__The task__:
Print all the data, keeping every line exactly as it is.

Collected data:
╔══
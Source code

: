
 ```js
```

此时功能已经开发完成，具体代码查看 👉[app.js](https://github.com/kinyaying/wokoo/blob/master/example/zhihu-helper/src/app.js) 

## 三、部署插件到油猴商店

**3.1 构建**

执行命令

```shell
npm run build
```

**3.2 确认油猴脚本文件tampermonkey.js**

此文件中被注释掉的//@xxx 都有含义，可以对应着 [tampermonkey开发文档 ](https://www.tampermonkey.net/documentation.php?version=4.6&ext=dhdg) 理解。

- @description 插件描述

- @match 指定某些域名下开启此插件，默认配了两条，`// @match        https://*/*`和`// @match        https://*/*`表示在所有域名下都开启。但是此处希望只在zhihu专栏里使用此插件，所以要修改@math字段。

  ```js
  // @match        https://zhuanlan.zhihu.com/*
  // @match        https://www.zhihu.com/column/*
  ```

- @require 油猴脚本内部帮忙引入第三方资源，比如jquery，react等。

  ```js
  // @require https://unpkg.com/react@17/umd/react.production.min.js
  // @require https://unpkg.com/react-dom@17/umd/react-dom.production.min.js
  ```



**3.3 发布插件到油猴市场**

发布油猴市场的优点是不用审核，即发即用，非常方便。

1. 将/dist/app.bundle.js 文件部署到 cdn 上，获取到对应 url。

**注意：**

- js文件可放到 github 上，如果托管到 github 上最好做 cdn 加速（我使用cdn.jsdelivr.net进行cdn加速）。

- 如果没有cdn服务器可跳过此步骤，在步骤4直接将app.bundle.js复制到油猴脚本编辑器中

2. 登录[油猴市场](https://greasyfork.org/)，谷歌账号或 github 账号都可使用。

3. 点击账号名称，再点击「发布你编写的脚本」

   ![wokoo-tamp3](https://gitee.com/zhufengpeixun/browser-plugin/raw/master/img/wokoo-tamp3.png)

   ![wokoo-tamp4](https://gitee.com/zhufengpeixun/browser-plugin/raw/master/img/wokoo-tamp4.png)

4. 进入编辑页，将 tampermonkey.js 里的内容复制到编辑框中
╚══
__Answer to the problem__:
Source code

:
 ```js
```

此时功能已经开发完成，具体代码查看 👉[app.js](https://github.com/kinyaying/wokoo/blob/master/example/zhihu-helper/src/app.js) 

## 三、部署插件到油猴商店

**3.1 构建**

执行命令

```shell
npm run build
```

**3.2 确认油猴脚本文件tampermonkey.js**

此文件中被注释掉的//@xxx 都有含义，可以对应着 [tampermonkey开发文档 ](https://www.tampermonkey.net/documentation.php?version=4.6&ext=dhdg) 理解。

- @description 插件描述

- @match 指定某些域名下开启此插件，默认配了两条，`// @match        https://*/*`和`// @match        https://*/*`表示在所有域名下都开启。但是此处希望只在zhihu专栏里使用此插件，所以要修改@math字段。

  ```js
  // @match        https://zhuanlan.zhihu.com/*
  // @match        https://www.zhihu.com/column/*
  ```

- @require 油猴脚本内部帮忙引入第三方资源，比如jquery，react等。

  ```js
  // @require https://unpkg.com/react@17/umd/react.production.min.js
  // @require https://unpkg.com/react-dom@17/umd/react-dom.production.min.js
  ```



**3.3 发布插件到油猴市场**

发布油猴市场的优点是不用审核，即发即用，非常方便。

1. 将/dist/app.bundle.js 文件部署到 cdn 上，获取到对应 url。

**注意：**

- js文件可放到 github 上，如果托管到 github 上最好做 cdn 加速（我使用cdn.jsdelivr.net进行cdn加速）。

- 如果没有cdn服务器可跳过此步骤，在步骤4直接将app.bundle.js复制到油猴脚本编辑器中

2. 登录[油猴市场](https://greasyfork.org/)，谷歌账号或 github 账号都可使用。

3. 点击账号名称，再点击「发布你编写的脚本」

   ![wokoo-tamp3](https://gitee.com/zhufengpeixun/browser-plugin/raw/master/img/wokoo-tamp3.png)

   ![wokoo-tamp4](https://gitee.com/zhufengpeixun/browser-plugin/raw/master/img/wokoo-tamp4.png)

4. 进入编辑页，将 tampermonkey.js 里的内容复制到编辑框中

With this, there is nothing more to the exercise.